▶ [Task brief]: After finding the line containing "3 | Meg | 10" below, please output that line and each following one through the line containing "The Sheetsu API", exactly as written.

▶ [Provided entries]:
▶

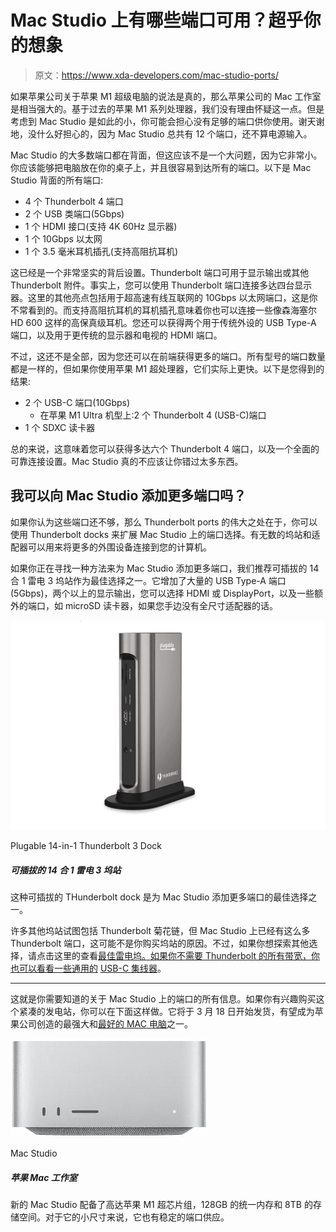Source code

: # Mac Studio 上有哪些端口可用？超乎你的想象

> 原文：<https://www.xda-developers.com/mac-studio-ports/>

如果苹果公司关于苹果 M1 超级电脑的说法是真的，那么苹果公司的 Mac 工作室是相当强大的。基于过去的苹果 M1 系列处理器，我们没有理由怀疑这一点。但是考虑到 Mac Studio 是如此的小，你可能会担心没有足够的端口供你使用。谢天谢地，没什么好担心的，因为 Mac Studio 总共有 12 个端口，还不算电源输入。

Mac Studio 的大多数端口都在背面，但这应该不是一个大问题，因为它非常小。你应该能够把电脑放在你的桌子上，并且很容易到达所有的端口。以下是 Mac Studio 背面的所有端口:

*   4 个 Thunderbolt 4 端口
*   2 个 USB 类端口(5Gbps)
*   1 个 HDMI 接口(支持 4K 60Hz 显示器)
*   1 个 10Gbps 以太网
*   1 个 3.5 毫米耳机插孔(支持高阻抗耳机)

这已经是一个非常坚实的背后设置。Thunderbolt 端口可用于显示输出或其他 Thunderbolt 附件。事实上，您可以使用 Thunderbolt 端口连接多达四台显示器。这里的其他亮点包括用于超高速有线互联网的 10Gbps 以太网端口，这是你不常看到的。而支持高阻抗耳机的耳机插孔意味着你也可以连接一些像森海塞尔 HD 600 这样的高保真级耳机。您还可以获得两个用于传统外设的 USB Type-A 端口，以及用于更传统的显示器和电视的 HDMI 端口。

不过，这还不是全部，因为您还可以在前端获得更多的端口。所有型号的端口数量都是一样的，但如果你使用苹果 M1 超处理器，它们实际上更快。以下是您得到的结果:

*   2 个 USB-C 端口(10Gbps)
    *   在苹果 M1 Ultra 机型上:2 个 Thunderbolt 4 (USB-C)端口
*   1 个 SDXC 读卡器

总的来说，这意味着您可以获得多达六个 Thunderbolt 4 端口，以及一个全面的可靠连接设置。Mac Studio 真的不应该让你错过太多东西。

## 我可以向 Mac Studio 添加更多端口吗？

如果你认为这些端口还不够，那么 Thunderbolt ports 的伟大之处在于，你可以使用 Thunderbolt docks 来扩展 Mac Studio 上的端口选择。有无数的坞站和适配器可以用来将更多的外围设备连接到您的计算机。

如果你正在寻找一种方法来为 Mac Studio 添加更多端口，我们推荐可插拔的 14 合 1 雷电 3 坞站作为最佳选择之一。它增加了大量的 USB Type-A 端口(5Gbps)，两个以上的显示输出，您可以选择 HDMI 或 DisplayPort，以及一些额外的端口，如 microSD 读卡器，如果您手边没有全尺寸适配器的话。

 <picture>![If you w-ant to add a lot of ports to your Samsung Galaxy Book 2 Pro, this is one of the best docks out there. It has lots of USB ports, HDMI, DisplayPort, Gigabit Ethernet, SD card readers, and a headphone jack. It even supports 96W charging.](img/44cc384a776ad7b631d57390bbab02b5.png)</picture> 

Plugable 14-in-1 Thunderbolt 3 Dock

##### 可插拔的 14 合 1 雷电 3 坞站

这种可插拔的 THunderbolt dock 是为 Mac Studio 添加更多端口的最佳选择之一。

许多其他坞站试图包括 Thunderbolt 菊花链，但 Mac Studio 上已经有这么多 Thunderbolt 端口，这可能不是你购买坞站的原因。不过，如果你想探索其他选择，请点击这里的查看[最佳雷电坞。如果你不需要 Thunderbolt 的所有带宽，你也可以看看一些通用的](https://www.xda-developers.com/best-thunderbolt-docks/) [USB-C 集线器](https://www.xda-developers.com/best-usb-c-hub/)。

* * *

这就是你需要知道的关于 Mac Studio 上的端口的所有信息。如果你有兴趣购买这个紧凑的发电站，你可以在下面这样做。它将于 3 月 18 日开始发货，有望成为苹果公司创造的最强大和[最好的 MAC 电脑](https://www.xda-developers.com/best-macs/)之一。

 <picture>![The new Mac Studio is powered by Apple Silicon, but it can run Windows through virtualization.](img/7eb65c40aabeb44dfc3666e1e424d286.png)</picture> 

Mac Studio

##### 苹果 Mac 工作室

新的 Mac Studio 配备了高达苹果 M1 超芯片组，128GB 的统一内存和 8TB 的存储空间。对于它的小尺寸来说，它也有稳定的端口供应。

◀
▶

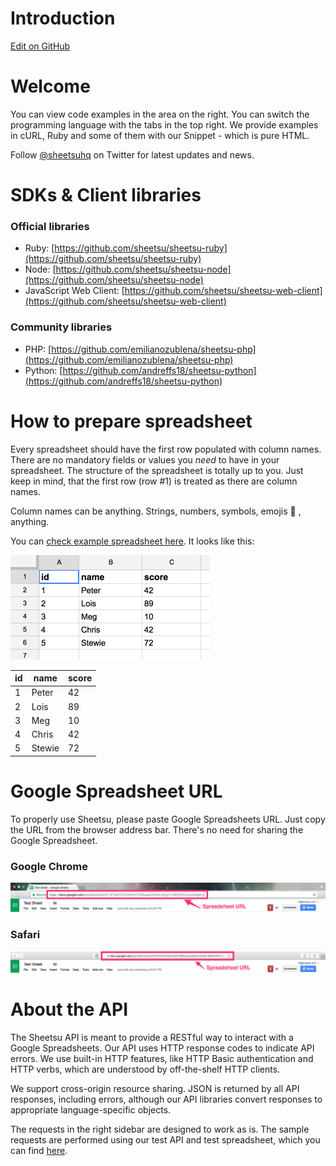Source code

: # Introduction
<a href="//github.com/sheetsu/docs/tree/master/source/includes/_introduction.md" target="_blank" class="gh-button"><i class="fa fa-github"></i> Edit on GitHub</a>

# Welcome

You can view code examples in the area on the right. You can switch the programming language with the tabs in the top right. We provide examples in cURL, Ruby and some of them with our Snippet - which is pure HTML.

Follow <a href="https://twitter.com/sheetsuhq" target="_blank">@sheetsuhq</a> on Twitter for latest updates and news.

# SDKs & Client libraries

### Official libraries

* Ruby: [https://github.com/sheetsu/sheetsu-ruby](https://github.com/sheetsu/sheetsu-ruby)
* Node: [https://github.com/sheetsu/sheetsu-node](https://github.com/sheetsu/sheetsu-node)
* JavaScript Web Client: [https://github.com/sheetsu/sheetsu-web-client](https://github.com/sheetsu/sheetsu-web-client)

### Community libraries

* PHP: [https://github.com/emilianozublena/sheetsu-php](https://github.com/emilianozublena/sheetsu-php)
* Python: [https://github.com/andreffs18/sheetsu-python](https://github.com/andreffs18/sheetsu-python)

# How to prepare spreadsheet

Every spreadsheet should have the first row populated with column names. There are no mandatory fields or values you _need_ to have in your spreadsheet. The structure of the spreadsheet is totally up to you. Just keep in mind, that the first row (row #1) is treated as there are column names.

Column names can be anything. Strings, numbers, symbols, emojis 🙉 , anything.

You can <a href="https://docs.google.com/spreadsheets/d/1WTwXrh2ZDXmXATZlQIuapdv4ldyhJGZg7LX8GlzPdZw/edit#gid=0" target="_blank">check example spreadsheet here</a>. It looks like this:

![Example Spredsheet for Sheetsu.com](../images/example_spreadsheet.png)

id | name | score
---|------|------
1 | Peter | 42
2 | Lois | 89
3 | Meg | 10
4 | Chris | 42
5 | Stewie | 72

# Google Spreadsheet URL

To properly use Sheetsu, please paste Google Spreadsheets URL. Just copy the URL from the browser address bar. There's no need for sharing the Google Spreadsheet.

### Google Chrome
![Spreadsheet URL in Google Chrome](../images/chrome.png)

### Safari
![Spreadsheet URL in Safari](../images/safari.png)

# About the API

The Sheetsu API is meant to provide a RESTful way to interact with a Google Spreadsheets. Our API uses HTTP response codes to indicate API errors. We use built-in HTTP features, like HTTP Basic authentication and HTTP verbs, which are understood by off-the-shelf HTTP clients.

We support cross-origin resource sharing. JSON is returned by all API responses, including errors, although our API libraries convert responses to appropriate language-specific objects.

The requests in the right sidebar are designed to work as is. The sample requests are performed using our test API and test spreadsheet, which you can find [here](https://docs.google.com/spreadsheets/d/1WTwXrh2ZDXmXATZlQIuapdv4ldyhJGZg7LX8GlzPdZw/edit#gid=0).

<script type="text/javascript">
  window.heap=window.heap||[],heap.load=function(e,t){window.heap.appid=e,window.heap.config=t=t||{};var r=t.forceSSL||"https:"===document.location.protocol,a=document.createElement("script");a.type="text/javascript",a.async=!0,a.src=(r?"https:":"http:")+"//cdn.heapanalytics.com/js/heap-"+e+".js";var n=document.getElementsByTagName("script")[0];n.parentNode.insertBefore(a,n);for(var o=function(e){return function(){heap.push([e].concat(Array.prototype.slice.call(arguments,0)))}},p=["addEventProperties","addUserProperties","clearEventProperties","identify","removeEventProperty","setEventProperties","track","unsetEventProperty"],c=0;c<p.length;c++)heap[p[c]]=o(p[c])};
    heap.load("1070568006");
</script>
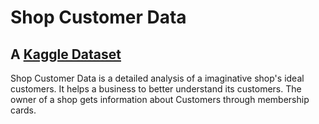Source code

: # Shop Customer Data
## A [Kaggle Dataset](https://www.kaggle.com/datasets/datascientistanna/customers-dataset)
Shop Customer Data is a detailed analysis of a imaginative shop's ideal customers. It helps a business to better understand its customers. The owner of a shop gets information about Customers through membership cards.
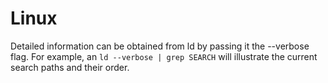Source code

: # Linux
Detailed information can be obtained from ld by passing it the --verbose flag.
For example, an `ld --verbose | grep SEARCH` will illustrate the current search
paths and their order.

◀

▶ [Answer to this task]:
3 | Meg | 10
4 | Chris | 42
5 | Stewie | 72

# Google Spreadsheet URL

To properly use Sheetsu, please paste Google Spreadsheets URL. Just copy the URL from the browser address bar. There's no need for sharing the Google Spreadsheet.

### Google Chrome
![Spreadsheet URL in Google Chrome](../images/chrome.png)

### Safari
![Spreadsheet URL in Safari](../images/safari.png)

# About the API

The Sheetsu API is meant to provide a RESTful way to interact with a Google Spreadsheets. Our API uses HTTP response codes to indicate API errors. We use built-in HTTP features, like HTTP Basic authentication and HTTP verbs, which are understood by off-the-shelf HTTP clients.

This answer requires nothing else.